A Scottish government health and wellbeing census for schools has been criticised after it emerged pupils in S4 to S6 will be asked about sex.
The survey is wide-ranging and as well as sex, it features questions about pupils’ experiences of the pressures of school work, bullying and mental health.
Parents can choose for their child not to take part in the survey and pupils can also decide to opt-out themselves.
It includes questions about whether the young person is sexually active, their contraception use and how many (if any) sexual partners they have had.
This has led to some concerns about the age-appropriateness of the survey.
Before I set out why I think this census isn’t as grotesque and corrupting an initiative as recent headlines suggest, I should make it clear that I totally understand the squeamishness.
No parent wants to consider that their teenager might be engaging in sexual activity before the age of consent.
But this census – taken, as it should be, in the round – isn’t about what we want: it’s about what is happening.
The existence of this school survey doesn’t make it more or less likely that teens will have sex before they are emotionally and physically ready. All it does, as all surveys do, is gather the information.
We might not like the results. But surely it is better to know?
Other sex surveys show troubling trends
If the prospect of teenagers being asked questions about sex disgusts you, you may want to stop reading now. Because what I’m about to share with you is arguably far worse.
Disappointed that my supplementary question was not selected today during FMQs, given it’s importance to parents and young people who have contacted my office. pic.twitter.com/MyT9Qo01gV
— Meghan Gallacher MSP (@MGallacherMSP) December 2, 2021
The Scottish Government census is due to be completed in the 2021/22 academic year, so we don’t have any findings from it yet.
But here is a snippet of what we have learned from some other information-gathering reports this year.
Ofsted England inspected 32 schools. In those schools, nine out of ten girls said being sent explicit, unwanted photos or videos happened ‘”a lot’’ or ‘”sometimes’’.
The Ofsted education inspectorate said sexual harassment has become ‘’normalised’’ among school-age children.
A BBC investigation found at least 13,000 sexual offences involving under 18s have been reported to police in England and Wales every year since 2018.
A Girlguiding study found 67% of girls and young women had experienced sexual harassment from other students at school.
Our research found that 80% of all girls & young women feel unsafe when they’re out on their own, increasing to nearly all young women aged 17 & 18 (96%). That’s why we’re supporting the call from @PlanUK & @OurStreetsNow for public sexual harassment to be a #CrimeNotCompliment https://t.co/Dr4kT4UT8v
— Girlguiding (@Girlguiding) December 2, 2021
Older pupils were more likely to experience harassment.
But 59% of 13 to 16 year olds – the age range covered by the controversial Scottish government census – had experienced sexual harassment too.

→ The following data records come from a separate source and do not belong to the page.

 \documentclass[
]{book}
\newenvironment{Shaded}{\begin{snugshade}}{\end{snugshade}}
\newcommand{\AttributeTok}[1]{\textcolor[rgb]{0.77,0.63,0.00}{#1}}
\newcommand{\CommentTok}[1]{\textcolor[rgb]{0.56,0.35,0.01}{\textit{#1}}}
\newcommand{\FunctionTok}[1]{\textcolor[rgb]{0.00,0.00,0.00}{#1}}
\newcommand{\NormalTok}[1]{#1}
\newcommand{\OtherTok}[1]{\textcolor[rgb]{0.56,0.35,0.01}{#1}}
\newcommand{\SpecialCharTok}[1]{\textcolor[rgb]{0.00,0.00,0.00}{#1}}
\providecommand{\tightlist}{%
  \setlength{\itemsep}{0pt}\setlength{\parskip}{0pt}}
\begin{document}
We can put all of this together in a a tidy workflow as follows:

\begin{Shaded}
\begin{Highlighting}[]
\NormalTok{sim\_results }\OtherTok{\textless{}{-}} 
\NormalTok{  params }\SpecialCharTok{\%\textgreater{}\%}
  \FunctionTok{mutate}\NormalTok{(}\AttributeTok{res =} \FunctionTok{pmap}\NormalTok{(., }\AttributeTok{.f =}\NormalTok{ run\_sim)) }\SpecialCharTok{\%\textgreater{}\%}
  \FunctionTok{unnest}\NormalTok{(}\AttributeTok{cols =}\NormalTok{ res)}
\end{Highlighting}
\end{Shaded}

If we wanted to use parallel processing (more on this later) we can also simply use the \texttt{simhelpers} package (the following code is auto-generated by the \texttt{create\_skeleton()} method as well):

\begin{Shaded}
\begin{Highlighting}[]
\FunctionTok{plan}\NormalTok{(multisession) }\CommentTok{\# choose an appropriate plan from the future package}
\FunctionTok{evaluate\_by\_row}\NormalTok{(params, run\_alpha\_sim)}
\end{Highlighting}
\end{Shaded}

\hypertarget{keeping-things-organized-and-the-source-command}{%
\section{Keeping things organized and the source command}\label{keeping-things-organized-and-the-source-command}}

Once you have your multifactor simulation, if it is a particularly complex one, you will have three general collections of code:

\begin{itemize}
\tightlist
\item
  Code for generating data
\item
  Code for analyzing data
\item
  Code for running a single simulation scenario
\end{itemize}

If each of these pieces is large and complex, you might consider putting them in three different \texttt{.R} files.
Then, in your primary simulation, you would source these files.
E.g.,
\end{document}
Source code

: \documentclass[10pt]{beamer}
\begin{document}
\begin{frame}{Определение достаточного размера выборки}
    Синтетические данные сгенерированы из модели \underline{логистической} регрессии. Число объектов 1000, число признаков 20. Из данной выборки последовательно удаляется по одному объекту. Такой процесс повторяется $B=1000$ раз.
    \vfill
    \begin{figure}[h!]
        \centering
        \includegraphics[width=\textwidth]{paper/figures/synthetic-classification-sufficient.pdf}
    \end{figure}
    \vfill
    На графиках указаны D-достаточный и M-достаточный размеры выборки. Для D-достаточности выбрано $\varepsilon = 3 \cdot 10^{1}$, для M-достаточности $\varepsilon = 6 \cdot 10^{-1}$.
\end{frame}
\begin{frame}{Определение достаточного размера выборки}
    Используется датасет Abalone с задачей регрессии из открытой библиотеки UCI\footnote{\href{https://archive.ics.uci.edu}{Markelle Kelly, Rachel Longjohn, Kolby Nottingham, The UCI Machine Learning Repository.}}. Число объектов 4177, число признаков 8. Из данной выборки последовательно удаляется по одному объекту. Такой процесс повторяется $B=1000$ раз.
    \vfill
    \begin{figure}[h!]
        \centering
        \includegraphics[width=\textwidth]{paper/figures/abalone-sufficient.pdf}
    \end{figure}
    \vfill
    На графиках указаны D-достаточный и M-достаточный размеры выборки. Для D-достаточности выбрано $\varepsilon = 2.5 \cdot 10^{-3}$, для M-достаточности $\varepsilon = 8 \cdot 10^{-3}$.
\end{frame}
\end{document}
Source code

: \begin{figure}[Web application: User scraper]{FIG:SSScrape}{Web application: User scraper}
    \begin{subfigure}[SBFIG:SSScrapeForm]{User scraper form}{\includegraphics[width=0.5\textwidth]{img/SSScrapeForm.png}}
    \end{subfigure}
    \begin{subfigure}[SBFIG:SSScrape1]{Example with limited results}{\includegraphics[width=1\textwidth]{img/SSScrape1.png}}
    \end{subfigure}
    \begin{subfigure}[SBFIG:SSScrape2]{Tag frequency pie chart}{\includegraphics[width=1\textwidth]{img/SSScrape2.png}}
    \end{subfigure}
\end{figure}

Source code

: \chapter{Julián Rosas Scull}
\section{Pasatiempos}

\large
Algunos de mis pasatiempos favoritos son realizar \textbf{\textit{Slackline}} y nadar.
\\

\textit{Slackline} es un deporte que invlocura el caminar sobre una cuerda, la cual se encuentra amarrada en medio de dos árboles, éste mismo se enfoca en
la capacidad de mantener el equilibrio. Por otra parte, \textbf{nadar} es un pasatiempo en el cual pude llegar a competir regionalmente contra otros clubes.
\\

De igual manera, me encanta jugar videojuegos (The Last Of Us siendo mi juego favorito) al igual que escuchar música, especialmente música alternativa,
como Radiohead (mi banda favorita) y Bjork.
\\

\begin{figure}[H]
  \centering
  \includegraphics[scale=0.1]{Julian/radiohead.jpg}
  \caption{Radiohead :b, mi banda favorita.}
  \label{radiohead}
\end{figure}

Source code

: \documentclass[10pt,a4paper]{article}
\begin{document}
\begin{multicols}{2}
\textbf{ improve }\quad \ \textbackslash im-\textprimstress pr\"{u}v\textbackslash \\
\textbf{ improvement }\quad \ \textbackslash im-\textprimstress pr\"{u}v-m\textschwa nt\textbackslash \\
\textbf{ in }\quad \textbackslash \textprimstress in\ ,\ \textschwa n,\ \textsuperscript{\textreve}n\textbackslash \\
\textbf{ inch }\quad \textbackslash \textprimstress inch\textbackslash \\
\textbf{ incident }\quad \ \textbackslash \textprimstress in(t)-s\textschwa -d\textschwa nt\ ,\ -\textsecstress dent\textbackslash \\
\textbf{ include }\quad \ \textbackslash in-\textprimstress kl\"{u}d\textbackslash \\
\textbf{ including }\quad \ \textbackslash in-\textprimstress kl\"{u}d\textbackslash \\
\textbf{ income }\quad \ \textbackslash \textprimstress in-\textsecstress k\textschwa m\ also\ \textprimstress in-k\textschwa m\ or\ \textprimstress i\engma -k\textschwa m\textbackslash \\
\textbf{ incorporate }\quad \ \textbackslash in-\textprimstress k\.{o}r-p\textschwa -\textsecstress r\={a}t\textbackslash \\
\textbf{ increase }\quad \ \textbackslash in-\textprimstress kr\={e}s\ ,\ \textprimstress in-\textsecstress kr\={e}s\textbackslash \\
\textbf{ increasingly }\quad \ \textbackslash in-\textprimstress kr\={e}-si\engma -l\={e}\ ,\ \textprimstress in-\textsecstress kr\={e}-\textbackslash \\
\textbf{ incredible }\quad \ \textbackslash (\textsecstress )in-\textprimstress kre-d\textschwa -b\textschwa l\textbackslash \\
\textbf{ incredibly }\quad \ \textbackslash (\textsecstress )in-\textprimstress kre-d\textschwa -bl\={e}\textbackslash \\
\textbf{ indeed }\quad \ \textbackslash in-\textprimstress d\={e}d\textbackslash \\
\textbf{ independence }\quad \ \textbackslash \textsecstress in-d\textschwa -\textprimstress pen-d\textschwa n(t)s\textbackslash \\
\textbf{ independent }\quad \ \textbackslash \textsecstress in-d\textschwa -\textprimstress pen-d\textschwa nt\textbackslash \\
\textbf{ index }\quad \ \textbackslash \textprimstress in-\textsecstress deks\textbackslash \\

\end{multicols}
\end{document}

The answers horrify me, the questions don’t
I have a daughter and those statistics horrify me.
The questions – personal, uncomfortable as they would have been – that led to us finding out this information, do not.
Asking a 14 year old about their sexual history shouldn’t be age-appropriate. Fourteen-year-olds shouldn’t be having sex.
Fourteen-year-olds also shouldn’t be viewing violent, brain-altering hardcore pornography. They shouldn’t be sexually assaulting other pupils and they shouldn’t be the victims of sexual assault.
I remember the girls who were called sluts and the boys who were patted on the back. And I remember the pregnancy scares and discussions about the logistics of sex
But it is happening.
As adults and parents, we can either try to learn as much as possible about the experiences of young people – to support them as best we can – or we can waste time and energy on misplaced outrage that stems from a belief that the questions are more problematic than the answers.
Maybe the Roman Catholic high school I attended in the early noughties was an outlier. But I remember completing a similar health and wellbeing survey.
I don’t know if the questions were worded in exactly the same way. But I do recall a lot of nervous giggling and jokes about it afterwards.
Similar questions, different times
We laughed in the same way we did when we had our one-off assembly about periods. And our one-off lesson about sex which taught us that it was dangerous for teenage girls to act on their sexual impulses, but that teenage boys simply couldn’t help theirs.
I also remember my classmates who fell pregnant that year.
Them and the pupils who were in what we wrongly described at the time as ‘”relationships’’ with teachers.
I remember the girls who were called sluts and the boys who were patted on the back.
And I remember the pregnancy scares and discussions about the logistics of sex that were based wholly on what somebody’s older cousin had told your best friend’s sister.
Being a teenager back then was hard enough. This was pre-social media.
This was before a time when the boy you liked got his sex education from watching pornography. A time when on-screen consent, female pleasure and contraception were, more often than not, notable for their absence.
So by all means, let’s talk about the increasingly hellish world that our young people – particularly girls – are growing up in.
Let’s talk about sexual harassment in schools and why consent needs to be on the curriculum.
Let’s explore the mental health impact of all this misery and challenge political leaders to do better by our teens.
But don’t shoot the messenger.
It’s the results of these surveys that should fill us with sadness and rage for our kids, not the questions.